What share of Kauaʻi County’s projected job openings between 2022 and 2032 will pay a living wage?
Workforce Understory Episode: Season 1, Episode 1 — The Geography of Opportunity
Geography: Kauaʻi County
Topic: Living-wage opportunity, projected job growth, and job quality
The takeaway
Kauaʻi County is projected to generate 17,700 job openings between 2022 and 2032—the smallest total among Hawaiʻi’s counties.
Only approximately 2,700 of those openings are expected to meet or exceed the living-wage threshold, while about 15,000 will fall below it.
That means 85% of Kauaʻi’s projected job openings will pay below a living wage, the highest share among the counties.
Only about one in seven projected job openings in Kauaʻi County will provide a living wage.
What this visualization shows
This visualization compares the total number of projected job openings in Kauaʻi County with the number expected to meet or exceed the county’s living-wage threshold.
Kauaʻi’s labor market is smaller than those of the other counties, but the job-quality challenge is especially pronounced. Of the 17,700 openings projected over the decade, only 2,700 are expected to provide a living wage.
That amounts to approximately 270 living-wage openings per year.
The visualization therefore reveals two challenges at once. Kauaʻi has fewer total employment opportunities because of the size of its economy, and a smaller share of those opportunities provides enough income to meet the local cost of living.
In a larger labor market, workers may have more employers, industries, and occupations from which to choose. In Kauaʻi, a relatively small number of sectors accounts for much of the county’s employment. When those sectors generate limited living-wage opportunity, workers have fewer alternatives available locally.
The central challenge is therefore not simply creating more jobs.
It is creating and improving jobs at sufficient scale to expand economic mobility within a small island economy.
Why this matters
Kauaʻi’s size makes every living-wage opportunity especially important.
With only about 270 projected living-wage openings per year, competition for quality jobs may be significant. Young people entering the workforce, adults seeking greater stability, and incumbent workers trying to advance may all be pursuing opportunities within the same limited labor market.
When those opportunities are unavailable, residents may accept work below the living-wage threshold, combine multiple jobs, remain dependent on family support, or leave Kauaʻi in search of better wages and broader career options.

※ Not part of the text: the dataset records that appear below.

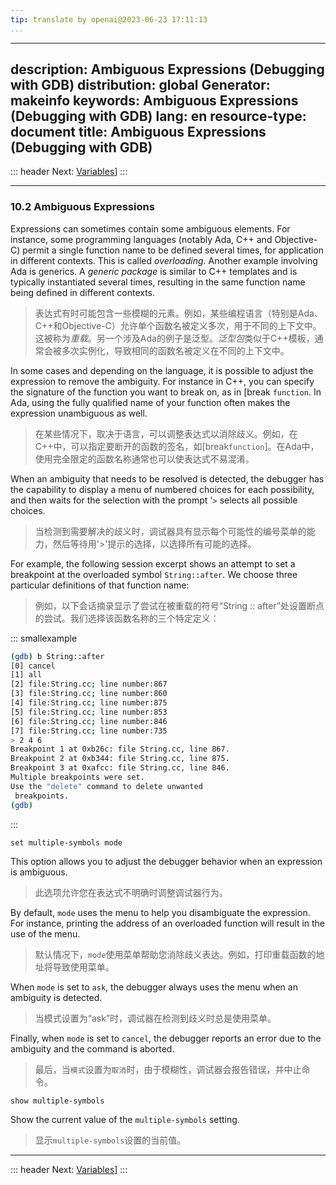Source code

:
 ```yaml
---
tip: translate by openai@2023-06-23 17:11:13
...
```

---
description: Ambiguous Expressions (Debugging with GDB)
distribution: global
Generator: makeinfo
keywords: Ambiguous Expressions (Debugging with GDB)
lang: en
resource-type: document
title: Ambiguous Expressions (Debugging with GDB)
---
::: header
Next: [Variables](Variables.html#Variables)]
:::

---

### 10.2 Ambiguous Expressions


Expressions can sometimes contain some ambiguous elements. For instance, some programming languages (notably Ada, C++ and Objective-C) permit a single function name to be defined several times, for application in different contexts. This is called *overloading*. Another example involving Ada is generics. A *generic package* is similar to C++ templates and is typically instantiated several times, resulting in the same function name being defined in different contexts.

> 表达式有时可能包含一些模糊的元素。例如，某些编程语言（特别是Ada、C++和Objective-C）允许单个函数名被定义多次，用于不同的上下文中。这被称为*重载*。另一个涉及Ada的例子是泛型。*泛型包*类似于C++模板，通常会被多次实例化，导致相同的函数名被定义在不同的上下文中。


In some cases and depending on the language, it is possible to adjust the expression to remove the ambiguity. For instance in C++, you can specify the signature of the function you want to break on, as in [break `function`. In Ada, using the fully qualified name of your function often makes the expression unambiguous as well.

> 在某些情况下，取决于语言，可以调整表达式以消除歧义。例如，在C++中，可以指定要断开的函数的签名，如[break`function`]。在Ada中，使用完全限定的函数名称通常也可以使表达式不易混淆。


When an ambiguity that needs to be resolved is detected, the debugger has the capability to display a menu of numbered choices for each possibility, and then waits for the selection with the prompt '`>` selects all possible choices.

> 当检测到需要解决的歧义时，调试器具有显示每个可能性的编号菜单的能力，然后等待用'>'提示的选择，以选择所有可能的选择。


For example, the following session excerpt shows an attempt to set a breakpoint at the overloaded symbol `String::after`. We choose three particular definitions of that function name:

> 例如，以下会话摘录显示了尝试在被重载的符号“String :: after”处设置断点的尝试。我们选择该函数名称的三个特定定义：

::: smallexample

```bash
(gdb) b String::after
[0] cancel
[1] all
[2] file:String.cc; line number:867
[3] file:String.cc; line number:860
[4] file:String.cc; line number:875
[5] file:String.cc; line number:853
[6] file:String.cc; line number:846
[7] file:String.cc; line number:735
> 2 4 6
Breakpoint 1 at 0xb26c: file String.cc, line 867.
Breakpoint 2 at 0xb344: file String.cc, line 875.
Breakpoint 3 at 0xafcc: file String.cc, line 846.
Multiple breakpoints were set.
Use the "delete" command to delete unwanted
 breakpoints.
(gdb)
```

:::

`set multiple-symbols mode`


This option allows you to adjust the debugger behavior when an expression is ambiguous.

> 此选项允许您在表达式不明确时调整调试器行为。


By default, `mode` uses the menu to help you disambiguate the expression. For instance, printing the address of an overloaded function will result in the use of the menu.

> 默认情况下，`mode`使用菜单帮助您消除歧义表达。例如，打印重载函数的地址将导致使用菜单。


When `mode` is set to `ask`, the debugger always uses the menu when an ambiguity is detected.

> 当模式设置为“ask”时，调试器在检测到歧义时总是使用菜单。


Finally, when `mode` is set to `cancel`, the debugger reports an error due to the ambiguity and the command is aborted.

> 最后，当`模式`设置为`取消`时，由于模糊性，调试器会报告错误，并中止命令。

`show multiple-symbols`


Show the current value of the `multiple-symbols` setting.

> 显示`multiple-symbols`设置的当前值。

---

::: header
Next: [Variables](Variables.html#Variables)]
:::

The county’s small scale also makes economic concentration a significant vulnerability. If a handful of sectors drives most employment—and those sectors do not generate living-wage jobs at scale—workers have fewer alternative pathways when economic conditions change.
At the same time, Kauaʻi’s size may create opportunities for more focused coordination. Employers, educators, workforce organizations, government, philanthropy, and community partners may be able to identify a limited number of high-potential pathways and work together to strengthen them.
This evidence invites Kauaʻi to ask:
How can a small island economy expand living-wage opportunity at a scale that allows more residents to build their futures at home?
Evidence:
Questions this visualization helps answer
How many total job openings are projected in Kauaʻi County?
How many of those openings are expected to meet the living-wage threshold?
How does Kauaʻi’s balance of living-wage and below-living-wage openings compare with the other counties?
How many living-wage openings will become available in an average year?
Does projected job growth in Kauaʻi create enough opportunity for residents to achieve economic security?
How does the small size of Kauaʻi’s labor market affect access to quality jobs?
Curiosity:
Questions this visualization raises
How can Kauaʻi expand access to living-wage work when only about 270 such openings are projected each year?
Which industries and occupations account for most of the county’s living-wage openings?
Which sectors account for the approximately 15,000 projected openings below the living-wage threshold?
What opportunities exist to improve wages and job quality within Kauaʻi’s largest existing industries?
Which emerging or underdeveloped sectors could diversify the county’s economy?
How can local employers create clearer advancement pathways from entry-level work into living-wage careers?
Are Kauaʻi’s education and training programs aligned with the limited living-wage opportunities that do exist?
Which career pathways can be built or strengthened without requiring residents to leave the island for education or training?
How does the shortage of living-wage work affect the retention of young people and skilled workers?
What role could remote work or locally based digital employment play in expanding opportunity?
How vulnerable is Kauaʻi’s living-wage job market to changes in tourism or a small number of major employers?
Could coordinated investments in a few priority pathways meaningfully improve the county’s living-wage ratio?
Is Kauaʻi’s share of living-wage opportunity improving or worsening over time?